──────── Provided information ────────

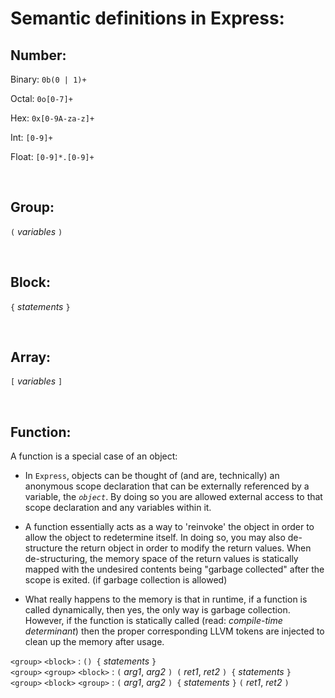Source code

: # Semantic definitions in Express:

  ## Number:
  Binary: `0b(0 | 1)+`

  Octal: `0o[0-7]+`

  Hex: `0x[0-9A-za-z]+`

  Int: `[0-9]+`

  Float: `[0-9]*.[0-9]+`

  <br />

  ## Group:
  `(` _variables_ `)`
  
  <br />

  ## Block:
  `{` _statements_ `}`

  <br />

  ## Array:
  `[` _variables_ `]`

  <br />

  ## Function:
  A function is a special case of an object: <br />
  - In `Express`, objects can be thought of (and are, technically) an anonymous scope declaration that can be externally referenced by a variable, the _`object`_. By doing so you are allowed external access to that scope declaration and any variables within it.

  - A function essentially acts as a way to 'reinvoke' the object in order to allow the object to redetermine itself. In doing so, you may also de-structure the return object in order to modify the return values. When de-structuring, the memory space of the return values is statically mapped with the undesired contents being "garbage collected" after the scope is exited. (if garbage collection is allowed) 
  - What really happens to the memory is that in runtime, if a function is called dynamically, then yes, the only way is garbage collection. However, if the function is statically called (read: _compile-time determinant_) then the proper corresponding LLVM tokens are injected to clean up the memory after usage.

  `<group>` `<block>` : `() {` _statements_ `}` <br />
  `<group>` `<group>` `<block>` : `(` _arg1_, _arg2_ `) (` _ret1_, _ret2_ `) {` _statements_ `}` <br />
  `<group>` `<block>` `<group>` : `(` _arg1_, _arg2_ `) {` _statements_ `}` `(` _ret1_, _ret2_ `)` <br />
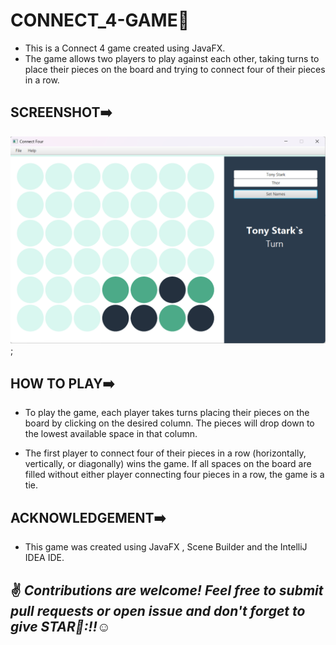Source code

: # CONNECT_4-GAME📱

* This is a Connect 4 game created using JavaFX. 
* The game allows two players to play against each other, taking turns to place their pieces on the board and trying to connect four of their pieces in a row.

## SCREENSHOT➡️

![Screenshot of Connect 4 game](./connect4.png);

## HOW TO PLAY➡️
* To play the game, each player takes turns placing their pieces on the board by clicking on the desired column. The pieces will drop down to the lowest available space in that column.

* The first player to connect four of their pieces in a row (horizontally, vertically, or diagonally) wins the game. If all spaces on the board are filled without either player connecting four pieces in a row, the game is a tie.

## ACKNOWLEDGEMENT➡️
* This game was created using JavaFX , Scene Builder and the IntelliJ IDEA IDE.

 ## :v: ***Contributions are welcome! Feel free to submit pull requests or open issue and don't forget to give STAR🌟:!!***:relaxed:
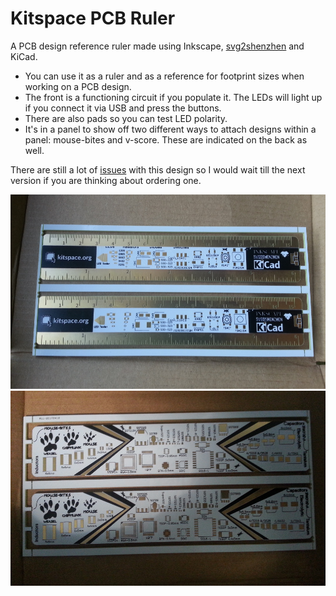 # Kitspace PCB Ruler

A PCB design reference ruler made using Inkscape, [svg2shenzhen](https://github.com/badgeek/svg2shenzhen/) and KiCad.

- You can use it as a ruler and as a reference for footprint sizes when working on a PCB design.
- The front is a functioning circuit if you populate it. The LEDs will light up if you connect it via USB and press the buttons.
- There are also pads so you can test LED polarity.
- It's in a panel to show off two different ways to attach designs within a panel: mouse-bites and v-score. These are indicated on the back as well.

There are still a lot of [issues](https://github.com/monostable/ruler/issues) with this design so I would wait till the next version if you are thinking about ordering one.

![](front.jpg)
![](back.jpg)
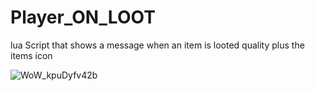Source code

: # Player_ON_LOOT
lua Script that shows a message when an item is looted quality plus the items icon

![WoW_kpuDyfv42b](https://github.com/brandon4650/Player_ON_LOOT/assets/116675066/38eccec4-d3ac-444c-86d4-608a7f1eb503)

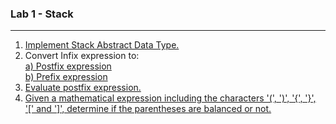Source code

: ### Lab 1 - Stack

---

<ol>
  <li>
    <a href="./p01.cpp">Implement Stack Abstract Data Type.</a>
  </li>
    
  <li>
    Convert Infix expression to:<br>
    <a href="./p02a.cpp">a) Postfix expression</a><br>
    <a href="./p02b.cpp">b) Prefix expression</a><br>
  </li>
     
  <li>
    <a href="./p03.cpp">Evaluate postfix expression.</a>
  </li>
    
  <li>
    <a href="./p04.cpp">Given a mathematical expression including the characters '(', ')', '{', '}', '[' and ']', 
    determine if the parentheses are balanced or not.</a>
  </li>    
</ol>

────────

Hand back the data exactly as it appears, with all pictures cut.

Exercise response:
Source code

: # Semantic definitions in Express:

  ## Number:
  Binary: `0b(0 | 1)+`

  Octal: `0o[0-7]+`

  Hex: `0x[0-9A-za-z]+`

  Int: `[0-9]+`

  Float: `[0-9]*.[0-9]+`

  <br />

  ## Group:
  `(` _variables_ `)`
  
  <br />

  ## Block:
  `{` _statements_ `}`

  <br />

  ## Array:
  `[` _variables_ `]`

  <br />

  ## Function:
  A function is a special case of an object: <br />
  - In `Express`, objects can be thought of (and are, technically) an anonymous scope declaration that can be externally referenced by a variable, the _`object`_. By doing so you are allowed external access to that scope declaration and any variables within it.

  - A function essentially acts as a way to 'reinvoke' the object in order to allow the object to redetermine itself. In doing so, you may also de-structure the return object in order to modify the return values. When de-structuring, the memory space of the return values is statically mapped with the undesired contents being "garbage collected" after the scope is exited. (if garbage collection is allowed) 
  - What really happens to the memory is that in runtime, if a function is called dynamically, then yes, the only way is garbage collection. However, if the function is statically called (read: _compile-time determinant_) then the proper corresponding LLVM tokens are injected to clean up the memory after usage.

  `<group>` `<block>` : `() {` _statements_ `}` <br />
  `<group>` `<group>` `<block>` : `(` _arg1_, _arg2_ `) (` _ret1_, _ret2_ `) {` _statements_ `}` <br />
  `<group>` `<block>` `<group>` : `(` _arg1_, _arg2_ `) {` _statements_ `}` `(` _ret1_, _ret2_ `)` <br />
Source code

: # CONNECT_4-GAME📱

* This is a Connect 4 game created using JavaFX. 
* The game allows two players to play against each other, taking turns to place their pieces on the board and trying to connect four of their pieces in a row.

## SCREENSHOT➡️

![Screenshot of Connect 4 game](./connect4.png);

## HOW TO PLAY➡️
* To play the game, each player takes turns placing their pieces on the board by clicking on the desired column. The pieces will drop down to the lowest available space in that column.

* The first player to connect four of their pieces in a row (horizontally, vertically, or diagonally) wins the game. If all spaces on the board are filled without either player connecting four pieces in a row, the game is a tie.

## ACKNOWLEDGEMENT➡️
* This game was created using JavaFX , Scene Builder and the IntelliJ IDEA IDE.

 ## :v: ***Contributions are welcome! Feel free to submit pull requests or open issue and don't forget to give STAR🌟:!!***:relaxed:
 # Kitspace PCB Ruler

A PCB design reference ruler made using Inkscape, [svg2shenzhen](https://github.com/badgeek/svg2shenzhen/) and KiCad.

- You can use it as a ruler and as a reference for footprint sizes when working on a PCB design.
- The front is a functioning circuit if you populate it. The LEDs will light up if you connect it via USB and press the buttons.
- There are also pads so you can test LED polarity.
- It's in a panel to show off two different ways to attach designs within a panel: mouse-bites and v-score. These are indicated on the back as well.

There are still a lot of [issues](https://github.com/monostable/ruler/issues) with this design so I would wait till the next version if you are thinking about ordering one.

![](front.jpg)
![](back.jpg)
Source code

: # Player_ON_LOOT
lua Script that shows a message when an item is looted quality plus the items icon

![WoW_kpuDyfv42b](https://github.com/brandon4650/Player_ON_LOOT/assets/116675066/38eccec4-d3ac-444c-86d4-608a7f1eb503)

Source code

: ### Lab 1 - Stack

---

<ol>
  <li>
    <a href="./p01.cpp">Implement Stack Abstract Data Type.</a>
  </li>
    
  <li>
    Convert Infix expression to:<br>
    <a href="./p02a.cpp">a) Postfix expression</a><br>
    <a href="./p02b.cpp">b) Prefix expression</a><br>
  </li>
     
  <li>
    <a href="./p03.cpp">Evaluate postfix expression.</a>
  </li>
    
  <li>
    <a href="./p04.cpp">Given a mathematical expression including the characters '(', ')', '{', '}', '[' and ']', 
    determine if the parentheses are balanced or not.</a>
  </li>    
</ol>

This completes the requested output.